In the Ditch…

This has been the testiest of winters EVER, for me.  We have a lovely pile-up of feathery soft snow on the Homestead.  It's beautiful.  The kind of snow  you see on an International Coffees commercial.  Perfect little flakes drifting down from the sky.  Skiers and snowboarders are PSYCHED!

I'm ready to pack my bags and head south.  If it weren't for the store, I'd probably be gone.  Not kidding.

This morning, the boys and I packed ourselves into the "new" Subaru ('94 Legacy), heading off to the store to work.  Not fifty yards from the house, the car gets stuck.  I put 'er in reverse, hoping to back up and go forwards again with more momentum.  Instead, my car just slides sideways into the ditch near the skunk culvert (site of Andy's bloody triumph over one of the smelly critters last spring).  I get stuck, really freakin' stuck.

I'm worn out on winter.  It got the best of me today.

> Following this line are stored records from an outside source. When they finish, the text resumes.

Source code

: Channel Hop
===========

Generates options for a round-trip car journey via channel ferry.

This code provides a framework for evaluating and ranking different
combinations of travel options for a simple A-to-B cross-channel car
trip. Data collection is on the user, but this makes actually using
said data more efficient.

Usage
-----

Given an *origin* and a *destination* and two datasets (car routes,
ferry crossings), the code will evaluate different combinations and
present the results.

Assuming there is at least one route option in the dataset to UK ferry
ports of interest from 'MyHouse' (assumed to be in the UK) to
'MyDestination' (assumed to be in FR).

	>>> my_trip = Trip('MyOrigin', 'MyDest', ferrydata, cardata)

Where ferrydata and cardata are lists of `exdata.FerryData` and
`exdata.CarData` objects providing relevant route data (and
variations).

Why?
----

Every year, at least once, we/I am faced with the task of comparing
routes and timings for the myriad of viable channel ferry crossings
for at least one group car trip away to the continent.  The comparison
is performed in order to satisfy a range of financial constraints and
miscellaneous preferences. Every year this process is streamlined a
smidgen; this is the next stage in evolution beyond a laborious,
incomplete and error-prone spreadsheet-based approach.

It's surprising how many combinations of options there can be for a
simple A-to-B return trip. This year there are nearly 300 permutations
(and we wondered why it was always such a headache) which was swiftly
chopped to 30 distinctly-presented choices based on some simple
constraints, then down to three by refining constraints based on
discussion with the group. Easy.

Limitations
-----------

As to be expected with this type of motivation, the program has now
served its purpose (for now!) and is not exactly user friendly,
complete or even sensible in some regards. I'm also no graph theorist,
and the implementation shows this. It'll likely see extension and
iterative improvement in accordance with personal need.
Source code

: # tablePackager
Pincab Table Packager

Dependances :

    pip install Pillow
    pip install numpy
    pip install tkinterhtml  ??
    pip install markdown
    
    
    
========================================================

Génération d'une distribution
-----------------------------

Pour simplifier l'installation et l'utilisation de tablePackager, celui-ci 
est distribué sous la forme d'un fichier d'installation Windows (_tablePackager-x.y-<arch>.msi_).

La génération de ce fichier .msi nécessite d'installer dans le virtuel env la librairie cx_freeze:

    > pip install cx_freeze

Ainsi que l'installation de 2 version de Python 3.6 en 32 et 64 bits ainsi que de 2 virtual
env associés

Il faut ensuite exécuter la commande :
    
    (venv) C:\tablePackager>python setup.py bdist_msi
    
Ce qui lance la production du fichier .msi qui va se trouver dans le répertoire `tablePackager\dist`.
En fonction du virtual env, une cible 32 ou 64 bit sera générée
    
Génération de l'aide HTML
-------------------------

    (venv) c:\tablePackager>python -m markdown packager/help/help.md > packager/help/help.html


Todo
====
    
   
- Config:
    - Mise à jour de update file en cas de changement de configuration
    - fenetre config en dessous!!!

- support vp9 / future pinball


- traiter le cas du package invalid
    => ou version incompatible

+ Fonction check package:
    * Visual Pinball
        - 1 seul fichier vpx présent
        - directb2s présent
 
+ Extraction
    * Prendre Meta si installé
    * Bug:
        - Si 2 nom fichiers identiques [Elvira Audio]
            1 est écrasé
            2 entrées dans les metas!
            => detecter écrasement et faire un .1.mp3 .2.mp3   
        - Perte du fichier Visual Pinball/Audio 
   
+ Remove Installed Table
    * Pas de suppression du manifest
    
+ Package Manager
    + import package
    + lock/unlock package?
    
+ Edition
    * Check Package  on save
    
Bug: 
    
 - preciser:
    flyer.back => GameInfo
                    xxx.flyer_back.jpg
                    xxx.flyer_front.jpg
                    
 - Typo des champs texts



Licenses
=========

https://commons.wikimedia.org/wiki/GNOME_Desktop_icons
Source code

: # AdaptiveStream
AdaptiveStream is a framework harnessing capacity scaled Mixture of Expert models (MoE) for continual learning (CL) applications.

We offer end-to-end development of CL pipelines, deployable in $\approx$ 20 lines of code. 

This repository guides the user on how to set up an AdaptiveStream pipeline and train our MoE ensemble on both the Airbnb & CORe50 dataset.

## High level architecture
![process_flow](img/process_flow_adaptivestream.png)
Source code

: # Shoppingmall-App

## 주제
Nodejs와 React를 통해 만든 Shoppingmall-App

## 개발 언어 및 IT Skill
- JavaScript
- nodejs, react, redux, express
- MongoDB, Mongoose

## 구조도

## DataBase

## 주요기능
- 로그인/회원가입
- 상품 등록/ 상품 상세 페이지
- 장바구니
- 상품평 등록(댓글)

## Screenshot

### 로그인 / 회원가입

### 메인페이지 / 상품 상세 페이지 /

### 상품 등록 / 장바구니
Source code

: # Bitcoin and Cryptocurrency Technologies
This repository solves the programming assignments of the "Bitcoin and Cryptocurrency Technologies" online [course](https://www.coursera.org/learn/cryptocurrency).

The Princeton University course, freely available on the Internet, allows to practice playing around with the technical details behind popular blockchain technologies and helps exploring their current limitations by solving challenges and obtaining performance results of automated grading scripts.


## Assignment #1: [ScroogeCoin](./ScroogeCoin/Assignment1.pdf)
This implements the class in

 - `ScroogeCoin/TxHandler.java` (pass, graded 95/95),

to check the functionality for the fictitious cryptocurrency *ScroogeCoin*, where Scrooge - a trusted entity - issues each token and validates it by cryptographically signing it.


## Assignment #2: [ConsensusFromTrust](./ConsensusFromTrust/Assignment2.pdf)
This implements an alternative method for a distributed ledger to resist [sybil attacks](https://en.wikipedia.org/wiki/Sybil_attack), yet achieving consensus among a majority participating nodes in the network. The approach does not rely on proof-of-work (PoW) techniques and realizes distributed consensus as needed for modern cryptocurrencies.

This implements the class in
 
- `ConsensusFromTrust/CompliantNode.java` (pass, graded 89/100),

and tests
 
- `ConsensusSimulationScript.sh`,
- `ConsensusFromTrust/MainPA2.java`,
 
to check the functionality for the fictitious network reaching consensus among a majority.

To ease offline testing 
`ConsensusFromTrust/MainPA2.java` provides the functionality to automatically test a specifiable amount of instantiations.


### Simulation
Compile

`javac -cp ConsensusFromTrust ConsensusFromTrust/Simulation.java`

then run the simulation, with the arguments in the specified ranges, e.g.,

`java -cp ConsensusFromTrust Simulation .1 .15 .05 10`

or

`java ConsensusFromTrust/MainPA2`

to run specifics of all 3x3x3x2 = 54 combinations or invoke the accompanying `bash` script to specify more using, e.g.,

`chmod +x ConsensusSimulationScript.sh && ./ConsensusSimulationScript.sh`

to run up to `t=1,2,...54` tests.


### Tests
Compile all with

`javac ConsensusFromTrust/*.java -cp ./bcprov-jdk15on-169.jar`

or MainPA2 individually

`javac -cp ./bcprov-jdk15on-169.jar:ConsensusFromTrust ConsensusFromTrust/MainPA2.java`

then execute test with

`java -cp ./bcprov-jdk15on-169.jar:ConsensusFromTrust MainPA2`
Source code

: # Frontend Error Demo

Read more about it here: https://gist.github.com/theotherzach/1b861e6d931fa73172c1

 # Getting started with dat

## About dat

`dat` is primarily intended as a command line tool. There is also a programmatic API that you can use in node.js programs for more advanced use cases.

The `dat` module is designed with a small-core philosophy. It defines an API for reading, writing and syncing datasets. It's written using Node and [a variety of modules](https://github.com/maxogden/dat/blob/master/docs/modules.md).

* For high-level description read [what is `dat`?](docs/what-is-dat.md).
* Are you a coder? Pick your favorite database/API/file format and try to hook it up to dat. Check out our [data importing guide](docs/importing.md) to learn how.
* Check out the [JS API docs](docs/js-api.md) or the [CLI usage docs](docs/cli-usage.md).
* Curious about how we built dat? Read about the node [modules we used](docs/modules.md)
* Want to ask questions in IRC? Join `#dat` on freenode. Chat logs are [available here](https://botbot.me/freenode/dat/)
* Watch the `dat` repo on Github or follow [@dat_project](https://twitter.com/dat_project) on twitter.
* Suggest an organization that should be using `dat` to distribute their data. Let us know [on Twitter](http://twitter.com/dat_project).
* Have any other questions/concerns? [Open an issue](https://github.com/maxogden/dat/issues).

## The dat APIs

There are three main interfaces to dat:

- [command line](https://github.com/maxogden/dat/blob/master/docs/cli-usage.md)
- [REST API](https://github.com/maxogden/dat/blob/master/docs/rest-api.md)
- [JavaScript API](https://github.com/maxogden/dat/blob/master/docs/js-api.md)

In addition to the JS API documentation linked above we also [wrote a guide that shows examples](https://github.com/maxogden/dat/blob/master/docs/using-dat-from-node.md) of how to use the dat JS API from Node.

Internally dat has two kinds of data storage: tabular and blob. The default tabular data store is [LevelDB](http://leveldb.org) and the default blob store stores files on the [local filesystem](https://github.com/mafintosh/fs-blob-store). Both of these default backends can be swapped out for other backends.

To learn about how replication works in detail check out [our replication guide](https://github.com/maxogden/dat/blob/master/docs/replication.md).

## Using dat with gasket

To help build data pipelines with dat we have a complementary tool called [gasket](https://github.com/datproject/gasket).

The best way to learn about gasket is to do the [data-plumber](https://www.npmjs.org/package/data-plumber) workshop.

Already with the spring fantasies.  Pining away: Rick Bass in Winter says that's the worst thing you can do.  He says you can't give up on winter: If you do, you are resigning yourself to unhappiness for months.  He says if you start wishing for Spring in February, you are setting yourself up, because winter isn't going anywhere for a long time. Not around here. Not this year, anyway.

Keep trying to remind myself:  I signed up for this.  I knew it would be hard.  Buck up and be a happy person. So it goes.  I'm trying to unclench my clenched-up heart as we speak.  I love my life, dammit.

Yesterday Axel woke up wheezing away through phlegm-hindered breathing, and I held him on the couch pretty much all day, except for a few small breaks.  One of the small breaks we took was to bring compost down the garden.  Here is what we saw on the way.

Mostly chickens it turns out.  They're not giving up on winter! They have routines to give structure to their freezing days, like ambling up to the cabin at breakfast to beg for scraps. They were very entertaining this morning.  I couldn't believe that they followed us down to the garden through such deep snow!  It's funny to watch chickens waddle through deep snow.

Subarctic temperatures now.  So we made pie.  And I got the car stuck again.  Oh well.  Just another day.

I wonder…

I wonder what the Moon family talked about in that tiny little cabin, when they were all trapped inside during an icy cold winter?  Did they have to store up words during the spring and summer, like they would potatoes, onions, and squash?  Did they file away topics-to-be-discussed during the busy months outside, just for those long February days when they were so tired of seeing each others' faces they could barely stand it?

They must have gotten intensely irritated with one another, living at such close quarters.  Hearing each little grunt, moan, heavy-breathing-while-eating moment.  Watching one another complete daily routines over and over without distraction must have been maddening at times.

We spend a lot of time inside during the winter here too, here in this tiny little house.  We don't have a TV.  But we have a computer, and we also work outside of the house a few days a week.  We have a comfortably heated car that can transport us places that are comfortably heated, like the library.  So, we can escape one another easily, when we feel like we need to see something different for awhile.

Maybe they didn't annoy each other at all.  Maybe it didn't occur to them to be annoyed by little things.  Or they didn't allow themselves to get annoyed because they were trapped, and needed to make it through a long winter with sanity intact and relationships healthy.  I wish I could answer these questions.  I wish I could talk to Luella Moon.

I miss my grandma.  Being on the Homestead makes me wish I would have spent more time with her, asking her questions about her childhood and so on.  She was a farmer, seamstress, water-color painter, wife, mother, cook, and so much more.  Thinking of Luella makes me think of my grandmother.

The Moon cabin was the original structure, a "frame house", 12 by 24 feet, built by the Moon family when they first started their homesteading venture in 1889.  It was a temporary residence while they built the farmhouse.  And, although they probably built the bigger farmhouse soon after, they did likely have to endure at least one winter in that tiny cabin.  A five-person family in a 12 by 24 foot room!  We are lucky to live  in our 770 square foot cabin.  I will try to remember that come February, when I'm ready to chew off my own arm.

Moon Cabin

Butter Churn

*side note*

The Moons and their extended family lived on the Homestead for about 18 years, before selling to the Randolph's in 1907. So much of what we see here on the Homestead today is  left from the Randolphs, who resided here from 1907-1996.

I'm starting to get slightly panicky as the weather gets gradually cooler.   Winter is closer, and soon I will be worried about freezing pipes, frozen roads, cabin-fevered kids, and irritation levels.  But for now, I'm going to go ahead and enjoy the end of summer and beginning of fall.